Of course, I am a bit of a drama lover, so I will attempt to not pretty it all up too much.
Bookworm. You are my nemesis. Or my good doppleganger. One or the other. You decide.
Cards on Friday night. Good night. We had some fun. The Jerk was working late, so I had the chance to hang out with DC and his bro for a bit. It is always weird to hang out with siblings. They have their own communication methods - like those twins who make up their own
language or something. I don't understand siblings at all - probably because I have none. It was interesting none the less.The night goes on. Bookworm shows up, which he has been doing more of lately. The joke is that he is my nemesis - because he shows up and wins all our dimes. Over and over. Probably because he is so good, his Karma kills us all or something like that. Needless to say, I get lippy with him about it, in a friendly funny way of course.
A few weeks ago, I noticed that he really pays attention to me at these nights. As a non-smoker, he comes to the smoking patio with me all the time. "To keep you company". His nice guy routine of course. I didn't pay much attention, because we have been down this road before. His attention, his ignorance . Flip flop. Flip Flop.
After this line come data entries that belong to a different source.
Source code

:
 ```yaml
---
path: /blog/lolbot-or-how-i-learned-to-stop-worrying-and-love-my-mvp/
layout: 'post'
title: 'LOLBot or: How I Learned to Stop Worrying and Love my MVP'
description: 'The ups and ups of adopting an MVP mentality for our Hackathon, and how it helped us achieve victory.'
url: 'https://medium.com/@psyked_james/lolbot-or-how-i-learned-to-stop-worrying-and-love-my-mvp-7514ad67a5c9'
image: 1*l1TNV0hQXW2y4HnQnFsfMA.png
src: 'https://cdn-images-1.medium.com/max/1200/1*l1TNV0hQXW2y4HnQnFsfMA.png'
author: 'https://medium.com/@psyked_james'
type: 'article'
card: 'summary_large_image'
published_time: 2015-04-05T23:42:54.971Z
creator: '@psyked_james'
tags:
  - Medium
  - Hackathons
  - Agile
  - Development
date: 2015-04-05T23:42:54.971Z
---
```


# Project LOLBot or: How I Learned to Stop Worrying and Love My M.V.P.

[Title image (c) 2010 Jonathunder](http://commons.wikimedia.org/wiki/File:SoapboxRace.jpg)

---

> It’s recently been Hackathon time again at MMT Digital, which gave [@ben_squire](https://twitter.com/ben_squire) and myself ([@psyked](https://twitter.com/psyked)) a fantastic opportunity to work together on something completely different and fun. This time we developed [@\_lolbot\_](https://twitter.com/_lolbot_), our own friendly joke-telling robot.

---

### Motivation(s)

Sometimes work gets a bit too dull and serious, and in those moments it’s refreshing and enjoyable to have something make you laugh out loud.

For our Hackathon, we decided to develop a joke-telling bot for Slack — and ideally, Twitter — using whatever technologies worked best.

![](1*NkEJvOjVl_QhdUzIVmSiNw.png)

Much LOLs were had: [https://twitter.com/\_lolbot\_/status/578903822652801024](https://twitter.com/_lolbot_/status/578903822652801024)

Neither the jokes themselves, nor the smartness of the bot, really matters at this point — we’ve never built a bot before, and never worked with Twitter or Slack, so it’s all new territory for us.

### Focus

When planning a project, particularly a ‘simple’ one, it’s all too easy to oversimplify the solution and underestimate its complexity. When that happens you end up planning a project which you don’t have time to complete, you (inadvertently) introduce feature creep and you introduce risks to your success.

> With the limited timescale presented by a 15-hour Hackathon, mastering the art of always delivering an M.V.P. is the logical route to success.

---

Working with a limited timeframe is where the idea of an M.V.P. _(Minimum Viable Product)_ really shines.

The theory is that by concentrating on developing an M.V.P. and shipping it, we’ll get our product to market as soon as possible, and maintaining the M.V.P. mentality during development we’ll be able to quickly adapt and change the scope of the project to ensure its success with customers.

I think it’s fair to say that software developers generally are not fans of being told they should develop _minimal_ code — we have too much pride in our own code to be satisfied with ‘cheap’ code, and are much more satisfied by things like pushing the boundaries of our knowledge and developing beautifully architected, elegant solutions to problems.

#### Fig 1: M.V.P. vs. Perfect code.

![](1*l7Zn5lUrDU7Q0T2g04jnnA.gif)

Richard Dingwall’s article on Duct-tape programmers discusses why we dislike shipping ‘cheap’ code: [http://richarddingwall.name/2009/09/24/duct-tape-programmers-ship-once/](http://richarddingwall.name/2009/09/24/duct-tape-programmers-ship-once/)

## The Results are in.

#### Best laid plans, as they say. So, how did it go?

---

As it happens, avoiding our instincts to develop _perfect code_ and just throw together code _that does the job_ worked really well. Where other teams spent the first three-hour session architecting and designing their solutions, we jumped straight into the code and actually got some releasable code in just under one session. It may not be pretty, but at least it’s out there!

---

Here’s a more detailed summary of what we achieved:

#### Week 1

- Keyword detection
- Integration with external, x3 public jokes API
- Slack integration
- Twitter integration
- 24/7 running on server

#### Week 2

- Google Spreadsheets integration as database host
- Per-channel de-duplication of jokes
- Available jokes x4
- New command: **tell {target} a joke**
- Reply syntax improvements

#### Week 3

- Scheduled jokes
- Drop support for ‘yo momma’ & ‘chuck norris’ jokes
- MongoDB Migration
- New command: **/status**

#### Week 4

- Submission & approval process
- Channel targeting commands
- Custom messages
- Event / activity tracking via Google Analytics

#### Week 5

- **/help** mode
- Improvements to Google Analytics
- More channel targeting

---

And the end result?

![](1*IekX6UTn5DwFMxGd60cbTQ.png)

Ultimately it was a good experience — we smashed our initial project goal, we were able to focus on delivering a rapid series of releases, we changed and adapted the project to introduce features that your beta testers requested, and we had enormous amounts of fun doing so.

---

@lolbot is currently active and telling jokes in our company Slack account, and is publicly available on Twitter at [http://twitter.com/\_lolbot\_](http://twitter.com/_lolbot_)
I thought I had figured it out. Condescension attention or something. Nice when people around, crazy when no one is around. Like that crazy New Year's kiss thing. Or the hand at the small of my back at parties. Some sort of pitty the new lonely girl thing or something.
But now I don't know. I think about all the times he has said things about my obvious growing affection for DW. He seems to approve of my taking in the stray dog routine, but also warns me or chastises me for falling for DWs crap again. Of course, he would know, they have known each other for like 16 years or something.
They are like me and LimeRickie I suspect. Complex and all that crap.

Back to Friday night.
End of the night is drawing closer. DC invites me back to his place for a bit, so we can get into the "business". The "business" basically means we are going to hang out and do drugs. Relatively bad drugs too. I think we all know I am no angel at this point. If you need anymore help in figuring out what kind - there are many songs that talk about it... Eric Clapton, Grateful dead, and of course, my new favourite... Gnarls Barkley. ( Get that album!!)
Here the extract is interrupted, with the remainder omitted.